> REQUIRED WORK
Let the answer be the lines from the one with "-metadata none -q" to the end of the entries, copied exactly with both boundary lines kept.

> DATA SUPPLIED

________________________

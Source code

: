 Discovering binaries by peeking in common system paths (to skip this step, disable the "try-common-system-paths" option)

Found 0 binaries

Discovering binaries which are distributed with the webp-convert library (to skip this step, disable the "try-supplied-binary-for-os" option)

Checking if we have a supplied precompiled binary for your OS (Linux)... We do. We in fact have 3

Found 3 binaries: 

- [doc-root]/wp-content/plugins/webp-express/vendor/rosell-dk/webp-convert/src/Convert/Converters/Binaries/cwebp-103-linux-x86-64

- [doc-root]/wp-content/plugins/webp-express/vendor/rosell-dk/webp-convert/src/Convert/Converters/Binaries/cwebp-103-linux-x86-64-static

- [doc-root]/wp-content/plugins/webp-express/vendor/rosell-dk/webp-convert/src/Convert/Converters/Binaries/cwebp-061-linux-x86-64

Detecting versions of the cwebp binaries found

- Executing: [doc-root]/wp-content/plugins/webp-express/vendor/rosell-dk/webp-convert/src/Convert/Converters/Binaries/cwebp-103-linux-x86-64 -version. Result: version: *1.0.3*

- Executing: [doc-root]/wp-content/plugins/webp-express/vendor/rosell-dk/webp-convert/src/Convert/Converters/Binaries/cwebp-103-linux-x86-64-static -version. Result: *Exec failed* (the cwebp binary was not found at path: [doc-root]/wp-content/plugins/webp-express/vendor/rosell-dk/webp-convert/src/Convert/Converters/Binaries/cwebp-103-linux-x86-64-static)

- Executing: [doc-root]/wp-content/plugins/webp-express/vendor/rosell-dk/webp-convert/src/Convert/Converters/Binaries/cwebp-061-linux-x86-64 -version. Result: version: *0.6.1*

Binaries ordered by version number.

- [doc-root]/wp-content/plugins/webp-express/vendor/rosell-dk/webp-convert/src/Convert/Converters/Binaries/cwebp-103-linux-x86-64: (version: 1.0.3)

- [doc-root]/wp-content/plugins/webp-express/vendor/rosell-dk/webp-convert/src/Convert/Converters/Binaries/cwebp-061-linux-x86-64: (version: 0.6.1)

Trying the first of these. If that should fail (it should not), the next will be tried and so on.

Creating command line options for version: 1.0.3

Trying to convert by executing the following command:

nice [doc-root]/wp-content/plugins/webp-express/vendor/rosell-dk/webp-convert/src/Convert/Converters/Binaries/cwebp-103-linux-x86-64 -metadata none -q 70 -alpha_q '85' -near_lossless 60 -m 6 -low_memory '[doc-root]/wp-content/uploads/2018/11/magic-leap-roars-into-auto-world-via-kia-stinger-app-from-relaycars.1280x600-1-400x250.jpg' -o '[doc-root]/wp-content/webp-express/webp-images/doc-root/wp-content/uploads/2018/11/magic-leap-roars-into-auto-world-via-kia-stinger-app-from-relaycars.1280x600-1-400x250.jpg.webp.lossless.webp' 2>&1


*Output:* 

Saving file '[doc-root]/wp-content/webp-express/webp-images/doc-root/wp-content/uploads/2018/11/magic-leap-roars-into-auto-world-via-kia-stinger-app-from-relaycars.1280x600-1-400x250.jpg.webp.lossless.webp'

________________________

> OUTPUT BELOW
nice [doc-root]/wp-content/plugins/webp-express/vendor/rosell-dk/webp-convert/src/Convert/Converters/Binaries/cwebp-103-linux-x86-64 -metadata none -q 70 -alpha_q '85' -near_lossless 60 -m 6 -low_memory '[doc-root]/wp-content/uploads/2018/11/magic-leap-roars-into-auto-world-via-kia-stinger-app-from-relaycars.1280x600-1-400x250.jpg' -o '[doc-root]/wp-content/webp-express/webp-images/doc-root/wp-content/uploads/2018/11/magic-leap-roars-into-auto-world-via-kia-stinger-app-from-relaycars.1280x600-1-400x250.jpg.webp.lossless.webp' 2>&1


*Output:* 

Saving file '[doc-root]/wp-content/webp-express/webp-images/doc-root/wp-content/uploads/2018/11/magic-leap-roars-into-auto-world-via-kia-stinger-app-from-relaycars.1280x600-1-400x250.jpg.webp.lossless.webp'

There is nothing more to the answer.